Life and spirit flare up when, beliefs and stories aside, we make contact with our own bare-boned, mineral-thin film of root receptivity.

But what would it mean to live without beliefs and stories?

I want to be quite precise on this point: I do not think it means that beliefs no longer arise and that stories are no longer spun. Were this to happen, one would be something other than human. Rather, I think it means that we no longer believe in our beliefs and stories.

What would it mean to no longer believe in our stories?

It would mean that we no longer use our beliefs and stories to supplement the perceived paucity of the world.

It means that, though we still have beliefs and narratives, we no longer use them to prop up the world, to make things look more permanent, satisfying, and substantial than they actually are.

No longer believing in our stories is like no longer believing in cookies. There are still cookies and we may even still eat cookies (and like them!), but we no longer believe that a cookie is capable of giving us something that it cannot: the satisfaction of desire.

We might generalize this point and say: waking up means no longer believing that any "X" can satisfy desire. Waking up is about sitting with the worm of desire, with the striving of life itself, not about about being "done" with it.

But this belief in the possibility of satisfaction is, I think, the "secret" belief that attaches itself to and intertwines itself with practically all of our other beliefs: we believe in our beliefs about the power of stuff to satisfy us.

When we wake up, the wheels of our beliefs continue to spin, but now they've come loose of the main axle such that they no longer crank the flywheel of our fantasies.

In this sense, I don't think that the Buddha has any objection to a belief in God or the supernatural - so long as we don't believe that our beliefs can ever save us from the friction and mundanity that are the substance of life itself.

6 comments:

  1. A wonderful, interesting post.

    I think that people have a great inclination to use any and every thing to fuel their self-justification and that this inclination is combatted by doubt. [Hooray doubt!]

    We prop ourselves up [as we must] because there is an imperative for us to invent ourselves. What else can we do? We have to make something of the time that ticks away; the thought-cloud that swirls around us; and we must keep the body-machine up and running.
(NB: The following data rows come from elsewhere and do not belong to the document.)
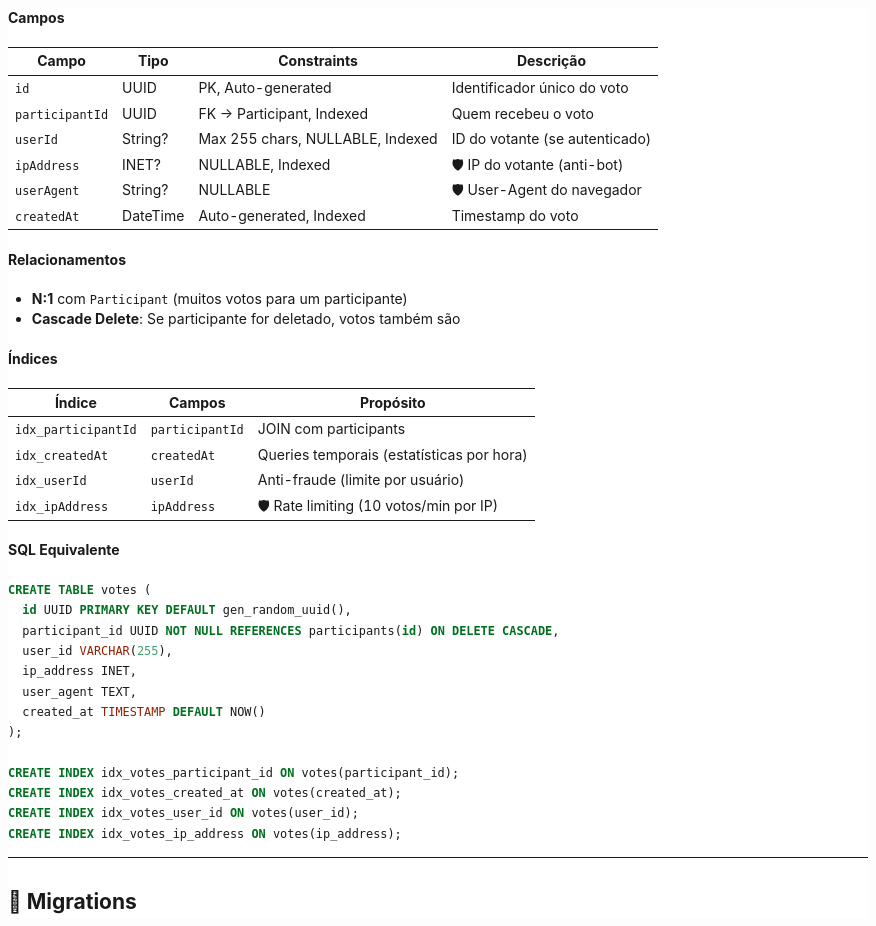 #### Campos

| Campo           | Tipo     | Constraints                      | Descrição                      |
| --------------- | -------- | -------------------------------- | ------------------------------ |
| `id`            | UUID     | PK, Auto-generated               | Identificador único do voto    |
| `participantId` | UUID     | FK → Participant, Indexed        | Quem recebeu o voto            |
| `userId`        | String?  | Max 255 chars, NULLABLE, Indexed | ID do votante (se autenticado) |
| `ipAddress`     | INET?    | NULLABLE, Indexed                | 🛡️ IP do votante (anti-bot)    |
| `userAgent`     | String?  | NULLABLE                         | 🛡️ User-Agent do navegador     |
| `createdAt`     | DateTime | Auto-generated, Indexed          | Timestamp do voto              |

#### Relacionamentos

-   **N:1** com `Participant` (muitos votos para um participante)
-   **Cascade Delete**: Se participante for deletado, votos também são

#### Índices

| Índice              | Campos          | Propósito                                 |
| ------------------- | --------------- | ----------------------------------------- |
| `idx_participantId` | `participantId` | JOIN com participants                     |
| `idx_createdAt`     | `createdAt`     | Queries temporais (estatísticas por hora) |
| `idx_userId`        | `userId`        | Anti-fraude (limite por usuário)          |
| `idx_ipAddress`     | `ipAddress`     | 🛡️ Rate limiting (10 votos/min por IP)    |

#### SQL Equivalente

```sql
CREATE TABLE votes (
  id UUID PRIMARY KEY DEFAULT gen_random_uuid(),
  participant_id UUID NOT NULL REFERENCES participants(id) ON DELETE CASCADE,
  user_id VARCHAR(255),
  ip_address INET,
  user_agent TEXT,
  created_at TIMESTAMP DEFAULT NOW()
);

CREATE INDEX idx_votes_participant_id ON votes(participant_id);
CREATE INDEX idx_votes_created_at ON votes(created_at);
CREATE INDEX idx_votes_user_id ON votes(user_id);
CREATE INDEX idx_votes_ip_address ON votes(ip_address);
```

---

## 🔄 Migrations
Our task-list is filled in before we enter, stage right. We are born with our hand reaching for the cookie jar.

    I think that we always have a narrative, an explanation, to substantiate ourself. [It's sort of like flypaper; it "catches" stories and fantasies.] It comes, out of the box, with a "nature," and it adheres to stories and fantasies that stick to it. But what sticks changes over the course of time, due to maturity and as a function of our effort to understand and change ourself.

    I guess I just think that there will always be stories. They just become richer and deeper if we are [how can i say this?] 'getting anywhere.'

    I think that there will always be stories since there are people out there, that have 'found something' and we can benefit from their find. We can have eureka moments when we stumble upon something they wrote, say, and we suddenly 'get it' -- we understand something we missed when we read it years before. We can see how they are 'ahead of us.' We can see that they are showing us a possible/probable pathway forward.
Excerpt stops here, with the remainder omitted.